━━━ Records shown

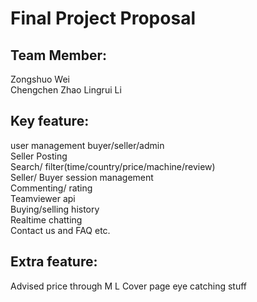 # Final Project Proposal  
## Team Member:  
Zongshuo Wei  
Chengchen Zhao
Lingrui Li
  
  
## Key feature:  
user management  buyer/seller/admin  
Seller Posting  
Search/ filter(time/country/price/machine/review)  
Seller/ Buyer session management  
Commenting/ rating  
Teamviewer api  
Buying/selling history  
Realtime chatting  
Contact us and FAQ etc.  


## Extra feature:  
Advised price through M  L
Cover page eye catching stuff  
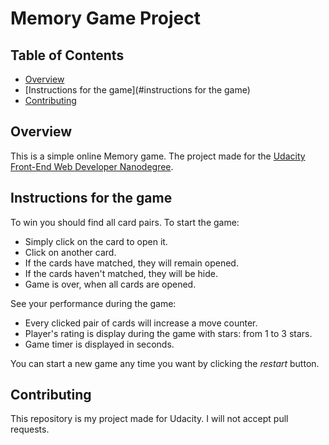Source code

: # Memory Game Project

## Table of Contents

* [Overview](#overview)
* [Instructions for the game](#instructions for the game)
* [Contributing](#contributing)

## Overview

This is a simple online Memory game. The project made for the [Udacity Front-End Web Developer Nanodegree](http://udacity.com/course/front-end-web-developer-nanodegree--nd001).

## Instructions for the game

To win you should find all card pairs. To start the game:
* Simply click on the card to open it.
* Click on another card.
* If the cards have matched, they will remain opened.
* If the cards haven't matched, they will be hide.
* Game is over, when all cards are opened.

See your performance during the game:
* Every clicked pair of cards will increase a move counter.
* Player's rating is display during the game with stars: from 1 to 3 stars.
* Game timer is displayed in seconds.

You can start a new game any time you want by clicking the _restart_ button.

## Contributing

This repository is my project made for Udacity. I will not accept pull requests.
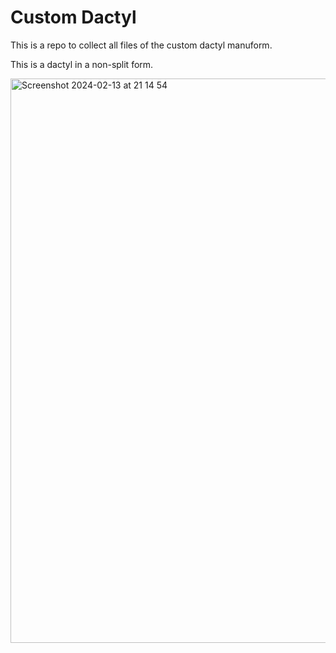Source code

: # Custom Dactyl

This is a repo to collect all files of the custom dactyl manuform.

This is a dactyl in a non-split form.

<img width="903" alt="Screenshot 2024-02-13 at 21 14 54" src="https://github.com/a-wark/custom-dactyl/assets/45074790/f7d16f1e-dd42-4961-af94-dcdcc1b2da8f">

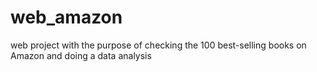 # web_amazon
web project with the purpose of checking the 100 best-selling books on Amazon and doing a data analysis
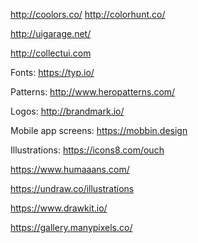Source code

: http://coolors.co/
http://colorhunt.co/

http://uigarage.net/

http://collectui.com


Fonts:
https://typ.io/


Patterns:
http://www.heropatterns.com/

Logos:
http://brandmark.io/


Mobile app screens:
https://mobbin.design


Illustrations: https://icons8.com/ouch

https://www.humaaans.com/

https://undraw.co/illustrations

https://www.drawkit.io/

https://gallery.manypixels.co/
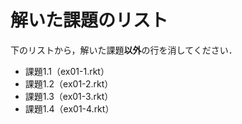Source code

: # 解いた課題のリスト

下のリストから，解いた課題**以外**の行を消してください．

* 課題1.1（ex01-1.rkt）
* 課題1.2（ex01-2.rkt）
* 課題1.3（ex01-3.rkt）
* 課題1.4（ex01-4.rkt）
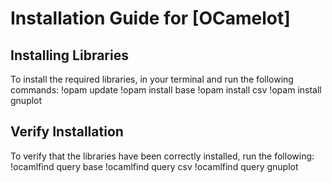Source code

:# Installation Guide for [OCamelot]
## Installing Libraries
To install the required libraries, in your terminal and run the following commands:
!opam update
!opam install base
!opam install csv
!opam install gnuplot

## Verify Installation
To verify that the libraries have been correctly installed, run the following:
!ocamlfind query base
!ocamlfind query csv
!ocamlfind query gnuplot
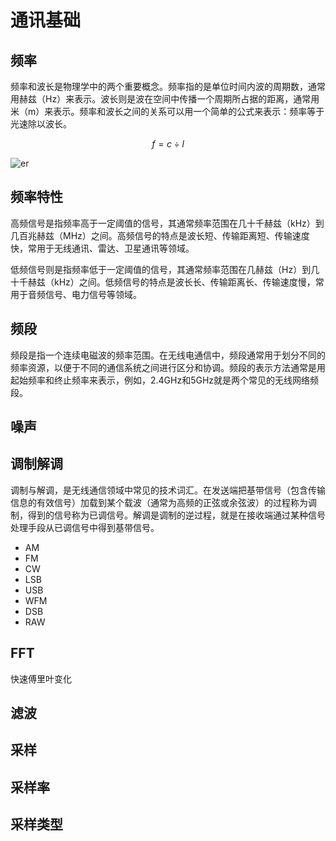 # 通讯基础

## 频率
频率和波长是物理学中的两个重要概念。频率指的是单位时间内波的周期数，通常用赫兹（Hz）来表示。波长则是波在空间中传播一个周期所占据的距离，通常用米（m）来表示。频率和波长之间的关系可以用一个简单的公式来表示：频率等于光速除以波长。

<DocsAD/>

$$
f = c \div l
$$

![er](/imgs/hardware/hz.png)

## 频率特性
高频信号是指频率高于一定阈值的信号，其通常频率范围在几十千赫兹（kHz）到几百兆赫兹（MHz）之间。高频信号的特点是波长短、传输距离短、传输速度快，常用于无线通讯、雷达、卫星通讯等领域。

低频信号则是指频率低于一定阈值的信号，其通常频率范围在几赫兹（Hz）到几十千赫兹（kHz）之间。低频信号的特点是波长长、传输距离长、传输速度慢，常用于音频信号、电力信号等领域。

## 频段

频段是指一个连续电磁波的频率范围。在无线电通信中，频段通常用于划分不同的频率资源，以便于不同的通信系统之间进行区分和协调。频段的表示方法通常是用起始频率和终止频率来表示，例如，2.4GHz和5GHz就是两个常见的无线网络频段。

## 噪声

## 调制解调

调制与解调，是无线通信领域中常见的技术词汇。在发送端把基带信号（包含传输信息的有效信号）加载到某个载波（通常为高频的正弦或余弦波）的过程称为调制，得到的信号称为已调信号。解调是调制的逆过程，就是在接收端通过某种信号处理手段从已调信号中得到基带信号。

* AM
* FM
* CW
* LSB
* USB
* WFM
* DSB
* RAW

## FFT
快速傅里叶变化

## 滤波

## 采样

## 采样率

## 采样类型






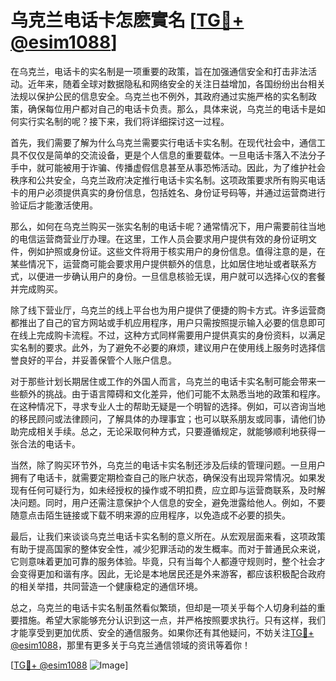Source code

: # 乌克兰电话卡怎麽實名 [[TG💪+ @esim1088](https://t.me/s/esim1088)]

在乌克兰，电话卡的实名制是一项重要的政策，旨在加强通信安全和打击非法活动。近年来，随着全球对数据隐私和网络安全的关注日益增加，各国纷纷出台相关法规以保护公民的信息安全。乌克兰也不例外，其政府通过实施严格的实名制政策，确保每位用户都对自己的电话卡负责。那么，具体来说，乌克兰的电话卡是如何实行实名制的呢？接下来，我们将详细探讨这一过程。

首先，我们需要了解为什么乌克兰需要实行电话卡实名制。在现代社会中，通信工具不仅仅是简单的交流设备，更是个人信息的重要载体。一旦电话卡落入不法分子手中，就可能被用于诈骗、传播虚假信息甚至从事恐怖活动。因此，为了维护社会秩序和公共安全，乌克兰政府决定推行电话卡实名制。这项政策要求所有购买电话卡的用户必须提供真实的身份信息，包括姓名、身份证号码等，并通过运营商进行验证后才能激活使用。

那么，如何在乌克兰购买一张实名制的电话卡呢？通常情况下，用户需要前往当地的电信运营商营业厅办理。在这里，工作人员会要求用户提供有效的身份证明文件，例如护照或身份证。这些文件将用于核实用户的身份信息。值得注意的是，在某些情况下，运营商可能会要求用户提供额外的信息，比如居住地址或者联系方式，以便进一步确认用户的身份。一旦信息核验无误，用户就可以选择心仪的套餐并完成购买。

除了线下营业厅，乌克兰的线上平台也为用户提供了便捷的购卡方式。许多运营商都推出了自己的官方网站或手机应用程序，用户只需按照提示输入必要的信息即可在线上完成购卡流程。不过，这种方式同样需要用户提供真实的身份资料，以满足实名制的要求。此外，为了避免不必要的麻烦，建议用户在使用线上服务时选择信誉良好的平台，并妥善保管个人账户信息。

对于那些计划长期居住或工作的外国人而言，乌克兰的电话卡实名制可能会带来一些额外的挑战。由于语言障碍和文化差异，他们可能不太熟悉当地的政策和程序。在这种情况下，寻求专业人士的帮助无疑是一个明智的选择。例如，可以咨询当地的移民顾问或法律顾问，了解具体的办理事宜；也可以联系朋友或同事，请他们协助完成相关手续。总之，无论采取何种方式，只要遵循规定，就能够顺利地获得一张合法的电话卡。

当然，除了购买环节外，乌克兰的电话卡实名制还涉及后续的管理问题。一旦用户拥有了电话卡，就需要定期检查自己的账户状态，确保没有出现异常情况。如果发现有任何可疑行为，如未经授权的操作或不明扣费，应立即与运营商联系，及时解决问题。同时，用户还需注意保护个人信息的安全，避免泄露给他人。例如，不要随意点击陌生链接或下载不明来源的应用程序，以免造成不必要的损失。

最后，让我们来谈谈乌克兰电话卡实名制的意义所在。从宏观层面来看，这项政策有助于提高国家的整体安全性，减少犯罪活动的发生概率。而对于普通民众来说，它则意味着更加可靠的服务体验。毕竟，只有当每个人都遵守规则时，整个社会才会变得更加和谐有序。因此，无论是本地居民还是外来游客，都应该积极配合政府的相关举措，共同营造一个健康稳定的通信环境。

总之，乌克兰的电话卡实名制虽然看似繁琐，但却是一项关乎每个人切身利益的重要措施。希望大家能够充分认识到这一点，并严格按照要求执行。只有这样，我们才能享受到更加优质、安全的通信服务。如果你还有其他疑问，不妨关注[TG💪+ @esim1088](https://t.me/s/esim1088)，那里有更多关于乌克兰通信领域的资讯等着你！

[[TG💪+ @esim1088](https://t.me/s/esim1088) ![Image](https://i.postimg.cc/4NQfJmqS/Snipaste-2025-05-13-00-14-12.png)]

━━━━━━

* [What is being asked]
Pictures are to be left out while the lines from the beginning of the records through the line with "# web_amazon" are copied word for word.

* [Written response]
 # Final Project Proposal  
## Team Member:  
Zongshuo Wei  
Chengchen Zhao
Lingrui Li
  
  
## Key feature:  
user management  buyer/seller/admin  
Seller Posting  
Search/ filter(time/country/price/machine/review)  
Seller/ Buyer session management  
Commenting/ rating  
Teamviewer api  
Buying/selling history  
Realtime chatting  
Contact us and FAQ etc.  


## Extra feature:  
Advised price through M  L
Cover page eye catching stuff  
Source code

: # Memory Game Project

## Table of Contents

* [Overview](#overview)
* [Instructions for the game](#instructions for the game)
* [Contributing](#contributing)

## Overview

This is a simple online Memory game. The project made for the [Udacity Front-End Web Developer Nanodegree](http://udacity.com/course/front-end-web-developer-nanodegree--nd001).

## Instructions for the game

To win you should find all card pairs. To start the game:
* Simply click on the card to open it.
* Click on another card.
* If the cards have matched, they will remain opened.
* If the cards haven't matched, they will be hide.
* Game is over, when all cards are opened.

See your performance during the game:
* Every clicked pair of cards will increase a move counter.
* Player's rating is display during the game with stars: from 1 to 3 stars.
* Game timer is displayed in seconds.

You can start a new game any time you want by clicking the _restart_ button.

## Contributing

This repository is my project made for Udacity. I will not accept pull requests.
Source code

: # Custom Dactyl

This is a repo to collect all files of the custom dactyl manuform.

This is a dactyl in a non-split form.

<img width="903" alt="Screenshot 2024-02-13 at 21 14 54" src="https://github.com/a-wark/custom-dactyl/assets/45074790/f7d16f1e-dd42-4961-af94-dcdcc1b2da8f">

 # web_amazon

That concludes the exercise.